How soon they forget.


I received an e-mail from a business owner the other day that made me shake my head. I have reposted it here, but omitted his name to protect the ridiculous.

“Hey Paul, why not publish pictures of the new stores on Main Street, not just the ones that are closed????? Katie’s article and your pictures tend to chase away new business owners and shoppers, let’s try to be a bit more upbeat not DOOM and GLOOM”

The story was about the rash of businesses that were leaving Main Street in Annapolis. I was assigned to shoot a business owner who was closing up shop. While waiting for the assignment, I thought a cool slideshow idea for the paper’s web site would be to shoot all the empty stores on Main Street.

I made my shots, the story was the Sunday centerpiece, and life went on for me at The Capital. Then the comments started coming on our website. Some were about why shopping on Main Street was less than desirable; some defended shopping on Main Street. Some, like that e-mail, questioned why we would run this story.

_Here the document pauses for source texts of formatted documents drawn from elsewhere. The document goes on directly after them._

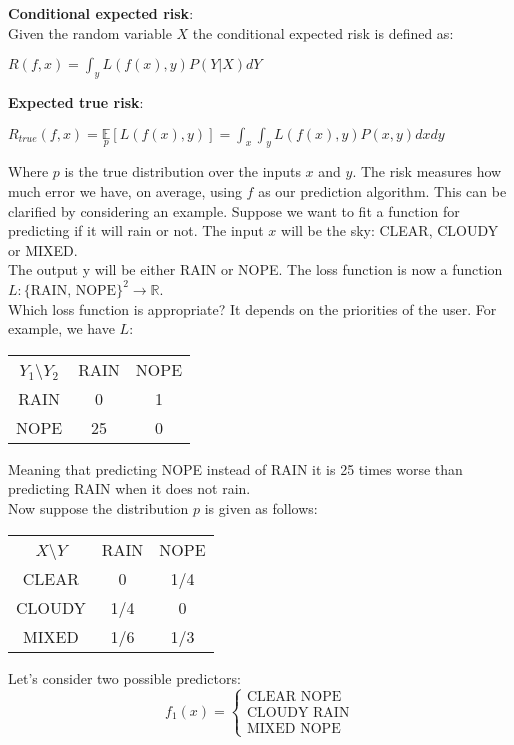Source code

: \documentclass[twoside]{article}
\begin{document}
\textbf{Conditional expected risk}:\\
Given the random variable $X$ the conditional expected risk is defined as:
\begin{center}
    $R(f,x) = \int_y L(f(x), y)P(Y | X) dY$
\end{center}
\textbf{Expected true risk}:
\begin{center}
    $R_{true}(f,x) = \underset{p}{\mathbb{E}}[L(f(x), y)] = \int_x\int_y L(f(x), y)P(x, y) dx dy$
\end{center}
Where $p$ is the true distribution over the inputs $x$ and $y$. The risk measures how much error we have, on average,  using $f$ as our prediction algorithm.
\newpage
This can be clarified by considering an example. Suppose we want to fit a function for predicting if it will rain or not. The input $x$ will be the sky: CLEAR, CLOUDY or MIXED.\\
The output y will be either RAIN or NOPE. The loss function is now a function $L : \{\text{RAIN, NOPE}\}^2 \rightarrow \mathbb{R}$.\\
Which loss function is appropriate? It depends on the priorities of the user. For example, we have $L$:
\begin{center}
\begin{tabular}{ |c|c|c| } 
 \hline
 $Y_1$\textbackslash $Y_2$ & RAIN & NOPE \\ 
 RAIN & 0 & 1 \\ 
 NOPE & 25 & 0 \\ 
 \hline
\end{tabular}
\end{center}
Meaning that predicting NOPE instead of RAIN it is 25 times worse than predicting RAIN when it does not rain.\\
Now suppose the distribution $p$ is given as follows:
\begin{center}
\begin{tabular}{ |c|c|c| } 
 \hline
 $X$\textbackslash $Y$ & RAIN & NOPE \\ 
 CLEAR & 0 & 1/4 \\ 
 CLOUDY & 1/4 & 0 \\ 
 MIXED & 1/6 & 1/3 \\ 
 \hline
\end{tabular}
\end{center}
Let's consider two possible predictors:
\begin{equation*}
    f_1(x) = \begin{cases}
        \text{CLEAR NOPE} \\
        \text{CLOUDY RAIN} \\
        \text{MIXED NOPE} 
    \end{cases}
\end{equation*}
\end{document}
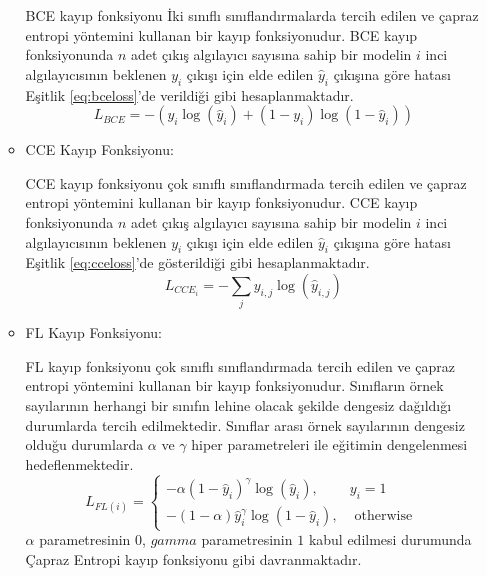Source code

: \begin{itemize}
\begin{itemize}
    	BCE kayıp fonksiyonu İki sınıflı sınıflandırmalarda tercih edilen ve çapraz entropi yöntemini kullanan bir kayıp fonksiyonudur. BCE kayıp fonksiyonunda $n$ adet çıkış algılayıcı sayısına sahip bir modelin $i$ inci algılayıcısının beklenen $y_{i}$ çıkışı için elde edilen $\hat{y}_{i}$ çıkışına göre hatası Eşitlik \ref{eq:bceloss}'de verildiği gibi hesaplanmaktadır.
    	{\setlength{\mathindent}{-1cm}
    	\begin{equation}
    		\label{eq:bceloss}
    		L_{BCE}=-\left(y_{i} \log \left(\hat{y}_{i}\right)+\left(1-y_{i}\right) \log \left(1-\hat{y}_{i}\right)\right)
    	\end{equation}}
    	\item CCE Kayıp Fonksiyonu: 
    	
    	CCE kayıp fonksiyonu çok sınıflı sınıflandırmada tercih edilen ve çapraz entropi yöntemini kullanan bir kayıp fonksiyonudur. CCE kayıp fonksiyonunda $n$ adet çıkış algılayıcı sayısına sahip bir modelin $i$ inci algılayıcısının beklenen $y_{i}$ çıkışı için elde edilen $\hat{y}_{i}$ çıkışına göre hatası Eşitlik \ref{eq:cceloss}'de gösterildiği gibi hesaplanmaktadır.
    	{\setlength{\mathindent}{-1cm}
    	\begin{equation}
    		\label{eq:cceloss}
    		L_{CCE_{i}}=-\sum_{j} y_{i, j} \log \left(\hat{y}_{i, j}\right)
    	\end{equation}}
    	\item FL Kayıp Fonksiyonu: 
    	
    	FL kayıp fonksiyonu çok sınıflı sınıflandırmada tercih edilen ve çapraz entropi yöntemini kullanan bir kayıp fonksiyonudur. Sınıfların örnek sayılarının herhangi bir sınıfın lehine olacak şekilde dengesiz dağıldığı durumlarda tercih edilmektedir. Sınıflar arası örnek sayılarının dengesiz olduğu durumlarda $\alpha$ ve $\gamma$ hiper parametreleri ile eğitimin dengelenmesi hedeflenmektedir.	
    	{\setlength{\mathindent}{-1cm}
    	\begin{equation}
    		\label{eq:flloss}
    		L_{FL(i)}=\left\{\begin{array}{cc}
                        -\alpha(1-\hat{y}_{i})^{\gamma} \log (\hat{y}_{i}), & y_{i}=1 \\
                        -(1-\alpha) \hat{y}_{i}^{\gamma} \log (1-\hat{y}_{i}), & \text { otherwise }
                        \end{array}\right.
    	\end{equation}}
    	$\alpha$ parametresinin $0$, $gamma$ parametresinin $1$ kabul edilmesi durumunda Çapraz Entropi kayıp fonksiyonu gibi davranmaktadır.
    \end{itemize}
\end{itemize}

Well, the answer is we try and tell both sides of the story. In nine years at The Cap, I personally have shot the new businesses moving in and moving out story many times over, even in the same store front.

This brings me to this blog post. My e-mailer must think pretty highly of my position at the paper if he thinks that I choose what we publish or even photograph. Sure, I have some say on how an assignment is photographed, but I usually work off an assignment sheet that tells me where to go and a general idea of what the story is about. Now if I had gone to Main Street and there were no empty stores or businesses moving out, I could not make it up, but they were there and I shot them.

But what made me shake my head was that the person who e-mailed me had a story and a photo in our paper a few short weeks ago about him and his new business that had just opened on Main Street.